I don't think the poor are invisible today, even though you sometimes hear assertions that they aren't really living in poverty: "Hey, some of them have Xboxes!" Instead, these days, it's the rich who are invisible.
But wait - isn't half our TV programming devoted to the breathless portrayal of the real or imagined lifestyles of the rich and fatuous?
Yes, but that's celebrity culture, and it doesn't mean that the public has a good sense of either who the rich are or of how much money they make. In fact, most Americans have no idea just how unequal their society has become.
The latest piece of evidence to that effect is a survey asking people in various countries how much they thought top executives of major companies make, relative to unskilled workers.
In the United States, the median respondent believed that chief executives make about 30 times as much as their employees, which was roughly true in the 1960s. But, since then, the gap has soared and CEOs today earn something like 300 times as much as ordinary workers.
So Americans have no idea how much the Masters of the Universe are paid, a finding very much in line with evidence that the former underestimate vastly the concentration of wealth at the top.
Is this just a reflection of the innumeracy of the hoi polloi? No - the supposedly well-informed often seem comparably out of touch.
Until the Occupy movement turned the "1 per cent" into a catchphrase, it was all too common to hear prominent pundits and politicians speak about inequality as if it was mainly about college graduates versus the less educated, or the top fifth of the population versus the bottom 80 per cent.
And even the 1 per cent is too broad a category; the really big gains have gone to an even tinier elite.
For example, recent estimates indicate not only that the wealth of the top per cent has surged relative to everyone else - rising from 25 per cent of total wealth in 1973 to 40 per cent now - but also that the great bulk of that rise has taken place among the top 0.1 per cent, the richest one-thousandth of Americans.
So how can people be unaware of this development, or at least unaware of its scale?
The main answer, I'd suggest, is that the truly rich are so removed from ordinary people's lives that we never see what they have.
We may notice, and feel aggrieved about, college kids driving luxury cars. But we don't see private-equity managers commuting by helicopter to their immense mansions in the Hamptons.

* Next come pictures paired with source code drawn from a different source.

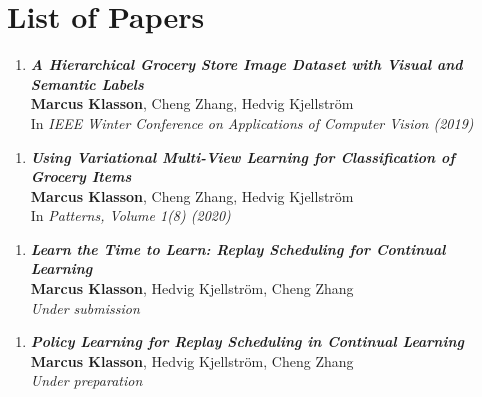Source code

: 
\chapter{List of Papers}
\label{chap:list_of_papers}

\begin{enumerate}[\textbf{A}]
	\item \textbf{\textit{A Hierarchical Grocery Store Image Dataset with Visual and Semantic Labels}} \\
	\textbf{Marcus Klasson}, Cheng Zhang, Hedvig Kjellström \\
	In \textit{IEEE Winter Conference on Applications of Computer Vision (2019)}
\end{enumerate}

\begin{enumerate}[\textbf{B}]
	\item \textbf{\textit{Using Variational Multi-View Learning for Classification of Grocery Items}} \\
	\textbf{Marcus Klasson}, Cheng Zhang, Hedvig Kjellström \\
	In \textit{Patterns, Volume 1(8) (2020)}
\end{enumerate}

\begin{enumerate}[\textbf{C}]
	\item \textbf{\textit{Learn the Time to Learn: Replay Scheduling for Continual Learning}} \\
	\textbf{Marcus Klasson}, Hedvig Kjellström, Cheng Zhang \\
	\textit{Under submission}
\end{enumerate}

\begin{enumerate}[\textbf{D}]
	\item \textbf{\textit{Policy Learning for Replay Scheduling in Continual Learning}} \\
	\textbf{Marcus Klasson}, Hedvig Kjellström, Cheng Zhang \\
	\textit{Under preparation}
\end{enumerate}



\begin{comment}
Other contributions by the author not included in the thesis.
\begin{enumerate}[I]
	\setcounter{enumi}{1}
	\item \textbf{\textit{Title of paper}} \\
	\textbf{First author}, Second author \\
	\textit{Journal (year)}
\end{enumerate}
\end{comment}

The exceptions are celebrities, who live their lives in public. And defences of extreme inequality almost always invoke the examples of movie and sports stars.

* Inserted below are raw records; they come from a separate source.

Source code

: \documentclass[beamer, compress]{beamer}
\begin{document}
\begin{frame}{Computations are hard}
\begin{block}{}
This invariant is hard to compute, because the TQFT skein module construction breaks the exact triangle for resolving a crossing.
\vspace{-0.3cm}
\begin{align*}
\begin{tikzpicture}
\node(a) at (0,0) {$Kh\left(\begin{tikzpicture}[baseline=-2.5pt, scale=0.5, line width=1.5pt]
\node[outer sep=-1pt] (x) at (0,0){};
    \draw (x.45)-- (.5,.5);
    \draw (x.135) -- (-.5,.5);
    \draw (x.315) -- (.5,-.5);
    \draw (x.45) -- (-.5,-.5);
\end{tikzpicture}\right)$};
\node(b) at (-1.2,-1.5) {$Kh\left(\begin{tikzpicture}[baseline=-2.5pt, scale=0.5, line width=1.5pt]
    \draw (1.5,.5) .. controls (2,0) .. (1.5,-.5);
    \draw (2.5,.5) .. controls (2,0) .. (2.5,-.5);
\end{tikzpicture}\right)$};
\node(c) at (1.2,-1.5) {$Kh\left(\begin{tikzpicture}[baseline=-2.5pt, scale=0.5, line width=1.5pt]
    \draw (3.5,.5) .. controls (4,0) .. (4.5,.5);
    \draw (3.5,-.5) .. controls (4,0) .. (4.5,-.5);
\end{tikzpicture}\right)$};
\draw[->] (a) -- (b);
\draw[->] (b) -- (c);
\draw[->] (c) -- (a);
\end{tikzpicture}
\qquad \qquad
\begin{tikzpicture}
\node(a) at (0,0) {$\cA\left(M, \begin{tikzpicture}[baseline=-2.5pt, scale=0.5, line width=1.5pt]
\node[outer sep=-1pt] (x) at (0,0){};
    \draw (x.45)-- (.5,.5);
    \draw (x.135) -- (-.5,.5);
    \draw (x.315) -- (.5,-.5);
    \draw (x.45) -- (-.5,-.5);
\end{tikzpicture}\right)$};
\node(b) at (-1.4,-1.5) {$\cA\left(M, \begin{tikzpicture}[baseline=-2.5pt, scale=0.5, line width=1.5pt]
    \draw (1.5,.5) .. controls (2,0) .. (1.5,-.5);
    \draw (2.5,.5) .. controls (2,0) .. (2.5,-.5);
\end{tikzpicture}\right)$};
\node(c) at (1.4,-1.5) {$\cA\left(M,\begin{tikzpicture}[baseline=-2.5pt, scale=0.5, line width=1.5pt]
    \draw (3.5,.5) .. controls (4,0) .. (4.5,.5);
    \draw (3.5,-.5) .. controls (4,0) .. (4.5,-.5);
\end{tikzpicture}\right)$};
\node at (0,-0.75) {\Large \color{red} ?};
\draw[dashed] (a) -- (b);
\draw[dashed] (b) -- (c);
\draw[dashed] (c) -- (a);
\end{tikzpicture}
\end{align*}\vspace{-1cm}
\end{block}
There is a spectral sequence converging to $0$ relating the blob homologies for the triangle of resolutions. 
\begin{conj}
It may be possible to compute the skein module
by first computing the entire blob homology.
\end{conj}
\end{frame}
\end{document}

But celebrities make up only a tiny fraction of the wealthy, and even the biggest stars earn far less than the financial barons who really dominate the upper strata.
For example, according to Forbes, Robert Downey Jr is the highest-paid actor in America, making US$75 million (S$96 million) last year. According to the same publication, the top 25 hedge-fund managers took home, on average, almost a billion dollars each last year.

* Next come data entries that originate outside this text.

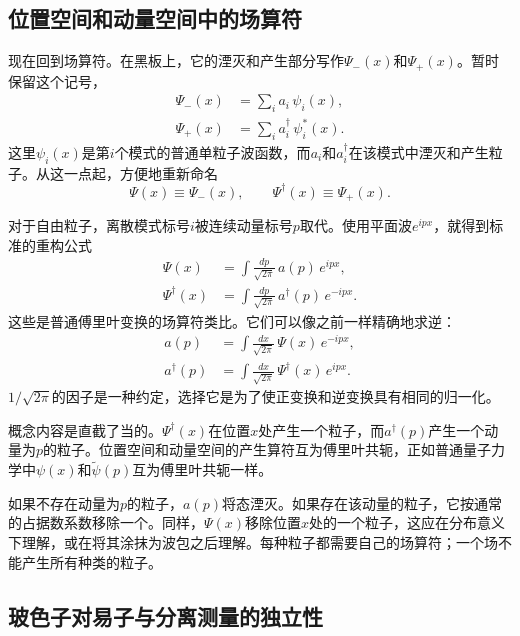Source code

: \subsection{位置空间和动量空间中的场算符}

现在回到场算符。在黑板上，它的湮灭和产生部分写作\(\Psi_-(x)\)和\(\Psi_+(x)\)。暂时保留这个记号，
\begin{align}
\Psi_-(x) &= \sum_i a_i\,\psi_i(x),\\
\Psi_+(x) &= \sum_i a_i^\dagger\,\psi_i^*(x).
\end{align}
这里\(\psi_i(x)\)是第\(i\)个模式的普通单粒子波函数，而\(a_i\)和\(a_i^\dagger\)在该模式中湮灭和产生粒子。从这一点起，方便地重新命名
\[
\Psi(x)\equiv \Psi_-(x),
\qquad
\Psi^\dagger(x)\equiv \Psi_+(x).
\]

对于自由粒子，离散模式标号\(i\)被连续动量标号\(p\)取代。使用平面波\(e^{ipx}\)，就得到标准的重构公式
\begin{align}
\Psi(x) &= \int \frac{dp}{\sqrt{2\pi}}\,a(p)\,e^{ipx},\\
\Psi^\dagger(x) &= \int \frac{dp}{\sqrt{2\pi}}\,a^\dagger(p)\,e^{-ipx}.
\end{align}
这些是普通傅里叶变换的场算符类比。它们可以像之前一样精确地求逆：
\begin{align}
a(p) &= \int \frac{dx}{\sqrt{2\pi}}\,\Psi(x)\,e^{-ipx},\\
a^\dagger(p) &= \int \frac{dx}{\sqrt{2\pi}}\,\Psi^\dagger(x)\,e^{ipx}.
\end{align}
\(1/\sqrt{2\pi}\)的因子是一种约定，选择它是为了使正变换和逆变换具有相同的归一化。

概念内容是直截了当的。\(\Psi^\dagger(x)\)在位置\(x\)处产生一个粒子，而\(a^\dagger(p)\)产生一个动量为\(p\)的粒子。位置空间和动量空间的产生算符互为傅里叶共轭，正如普通量子力学中\(\psi(x)\)和\(\tilde{\psi}(p)\)互为傅里叶共轭一样。

如果不存在动量为\(p\)的粒子，\(a(p)\)将态湮灭。如果存在该动量的粒子，它按通常的占据数系数移除一个。同样，\(\Psi(x)\)移除位置\(x\)处的一个粒子，这应在分布意义下理解，或在将其涂抹为波包之后理解。每种粒子都需要自己的场算符；一个场不能产生所有种类的粒子。

\subsection{玻色子对易子与分离测量的独立性}

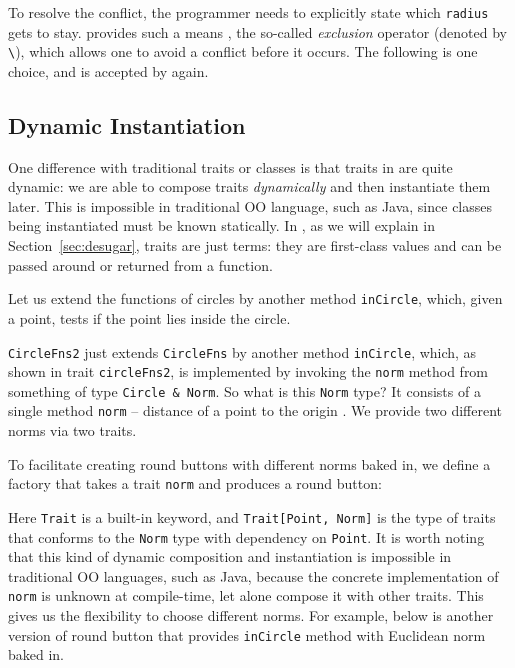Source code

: To resolve the conflict, the programmer needs to explicitly state which
\lstinline{radius} gets to stay. \name provides such a means , the so-called
\textit{exclusion} operator (denoted by \lstinline{\}), which allows one to
avoid a conflict before it occurs. The following is one choice, and is accepted
by \name again.



\subsection{Dynamic Instantiation}

One difference with traditional traits or classes is that traits in \name are
quite dynamic: we are able to compose traits \textit{dynamically} and then
instantiate them later. This is impossible in traditional OO language, such as
Java, since classes being instantiated must be known statically. In \name, as we
will explain in Section~\ref{sec:desugar}, traits are just terms: they are
first-class values and can be passed around or returned from a function.

Let us extend the functions of circles by another method \lstinline{inCircle},
which, given a point, tests if the point lies inside the circle.

\lstinline{CircleFns2} just extends \lstinline{CircleFns} by another method
\lstinline{inCircle}, which, as shown in trait \lstinline{circleFns2}, is
implemented by invoking the \lstinline{norm} method from something of type
\lstinline{Circle & Norm}. So what is this \lstinline{Norm} type? It consists of
a single method \lstinline{norm} -- distance of a point to the origin . We
provide two different norms via two traits.

To facilitate creating round buttons with different norms baked in, we define a
factory that takes a trait \lstinline$norm$ and produces a round button:

Here \lstinline{Trait} is a built-in keyword, and \lstinline$Trait[Point, Norm]$
is the type of traits that conforms to the \lstinline$Norm$ type with dependency
on \lstinline{Point}. It is worth noting that this kind of dynamic composition
and instantiation is impossible in traditional OO languages, such as Java,
because the concrete implementation of \lstinline{norm} is unknown at
compile-time, let alone compose it with other traits. This gives us the
flexibility to choose different norms. For example, below is another version of
round button that provides \lstinline{inCircle} method with Euclidean norm baked
in.
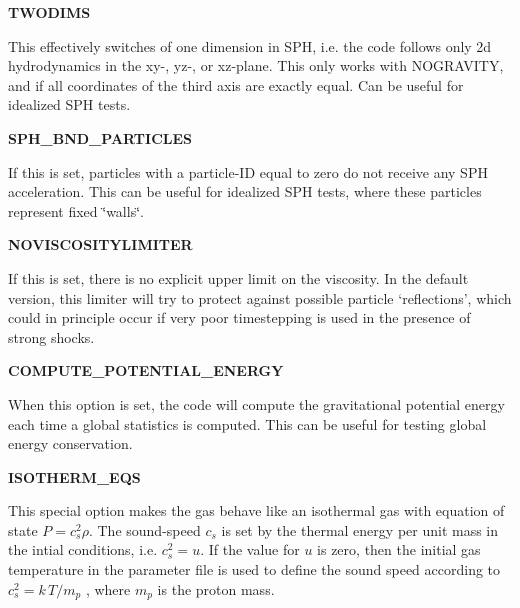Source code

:\begin{DoxyItemize}
\item {\bfseries \-T\-W\-O\-D\-I\-M\-S} \par
 \-This effectively switches of one dimension in \-S\-P\-H, i.\-e. the code follows only 2d hydrodynamics in the xy-\/, yz-\/, or xz-\/plane. \-This only works with \-N\-O\-G\-R\-A\-V\-I\-T\-Y, and if all coordinates of the third axis are exactly equal. \-Can be useful for idealized \-S\-P\-H tests.
\end{DoxyItemize}


\begin{DoxyItemize}
\item {\bfseries \-S\-P\-H\-\_\-\-B\-N\-D\-\_\-\-P\-A\-R\-T\-I\-C\-L\-E\-S} \par
 \-If this is set, particles with a particle-\/\-I\-D equal to zero do not receive any \-S\-P\-H acceleration. \-This can be useful for idealized \-S\-P\-H tests, where these particles represent fixed \char`\"{}walls\char`\"{}.
\end{DoxyItemize}


\begin{DoxyItemize}
\item {\bfseries \-N\-O\-V\-I\-S\-C\-O\-S\-I\-T\-Y\-L\-I\-M\-I\-T\-E\-R} \par
 \-If this is set, there is no explicit upper limit on the viscosity. \-In the default version, this limiter will try to protect against possible particle `reflections', which could in principle occur if very poor timestepping is used in the presence of strong shocks.
\end{DoxyItemize}


\begin{DoxyItemize}
\item {\bfseries \-C\-O\-M\-P\-U\-T\-E\-\_\-\-P\-O\-T\-E\-N\-T\-I\-A\-L\-\_\-\-E\-N\-E\-R\-G\-Y} \par
 \-When this option is set, the code will compute the gravitational potential energy each time a global statistics is computed. \-This can be useful for testing global energy conservation.
\end{DoxyItemize}


\begin{DoxyItemize}
\item {\bfseries \-I\-S\-O\-T\-H\-E\-R\-M\-\_\-\-E\-Q\-S} \par
 \-This special option makes the gas behave like an isothermal gas with equation of state $ P = c_s^2 \rho $. \-The sound-\/speed $ c_s $ is set by the thermal energy per unit mass in the intial conditions, i.\-e. $ c_s^2=u $. \-If the value for $ u $ is zero, then the initial gas temperature in the parameter file is used to define the sound speed according to $ c_s^2= k\,T/m_p $ , where $ m_p $ is the proton mass.
\end{DoxyItemize}


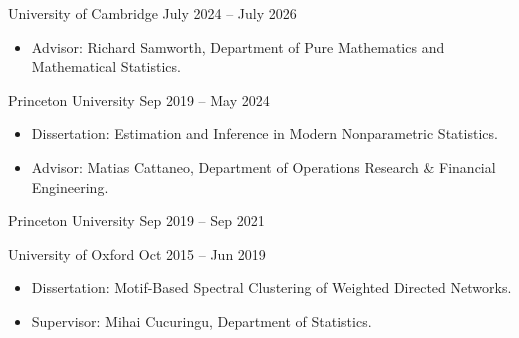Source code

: \documentclass[
  date,
  number,
]{wgu-cv}
\begin{document}
\maketitle


\setlength{\emergencystretch}{2pt}


{University of Cambridge}
{July 2024 -- July 2026}

\begin{itemize}
  \item Advisor:
    Richard Samworth, Department of Pure Mathematics
    and Mathematical Statistics.
\end{itemize}

{Princeton University}
{Sep 2019 -- May 2024}

\begin{itemize}
  \item Dissertation:
    Estimation and Inference in Modern Nonparametric Statistics.
  \item Advisor:
    Matias Cattaneo, Department of Operations Research \& Financial Engineering.
\end{itemize}

{Princeton University}
{Sep 2019 -- Sep 2021}

\bigskip

{University of Oxford}
{Oct 2015 -- Jun 2019}

\begin{itemize}
  \item Dissertation:
    Motif-Based Spectral Clustering of Weighted Directed Networks.
  \item Supervisor:
    Mihai Cucuringu,
    Department of Statistics.
\end{itemize}

\vspace*{-4mm}

\end{document}
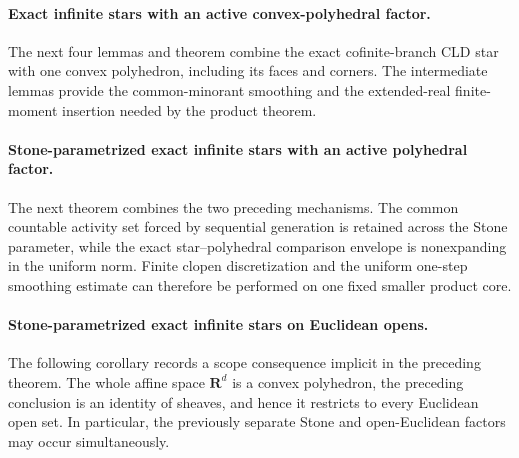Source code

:\paragraph{Exact infinite stars with an active convex-polyhedral factor.}
The next four lemmas and theorem combine the exact cofinite-branch CLD star
with one convex polyhedron, including its faces and corners.  The
intermediate lemmas provide the common-minorant smoothing and the
extended-real finite-moment insertion needed by the product theorem.








\paragraph{Stone-parametrized exact infinite stars with an active
polyhedral factor.}
The next theorem combines the two preceding mechanisms.  The common
countable activity set forced by sequential generation is retained across
the Stone parameter, while the exact star--polyhedral comparison envelope
is nonexpanding in the uniform norm.  Finite clopen discretization and the
uniform one-step smoothing estimate can therefore be performed on one
fixed smaller product core.




\paragraph{Stone-parametrized exact infinite stars on Euclidean opens.}
The following corollary records a scope consequence implicit in the
preceding theorem.  The whole affine space $\mathbf R^d$ is a convex
polyhedron, the preceding conclusion is an identity of sheaves, and hence
it restricts to every Euclidean open set.  In particular, the previously
separate Stone and open-Euclidean factors may occur simultaneously.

Does the invisibility of the very rich matter? Politically, it matters a lot.
Pundits sometimes wonder why American voters don't care more about inequality; part of the answer is that they don't realise how extreme it is. And defenders of the super rich take advantage of that ignorance.
When the Heritage Foundation tells us that the top 10 per cent of filers are burdened cruelly because they pay 68 per cent of income taxes, it's hoping that we won't notice the word "income". Other taxes, such as the payroll tax, are far less progressive.
But it's also hoping you don't know that the top 10 per cent receive almost half of all income and own 75 per cent of the nation's wealth, which makes their burden seem a lot less disproportionate.
If asked, most Americans say that inequality is too high and something should be done about it - there is overwhelming support for higher minimum wages, and a majority favour higher taxes at the top. But, at least so far, confronting extreme inequality hasn't been an election-winning issue.
Maybe that would be true even if Americans knew the facts about our new Gilded Age. But we don't know that. Today's political balance rests on a foundation of ignorance, in which the public has no idea what our society is really like.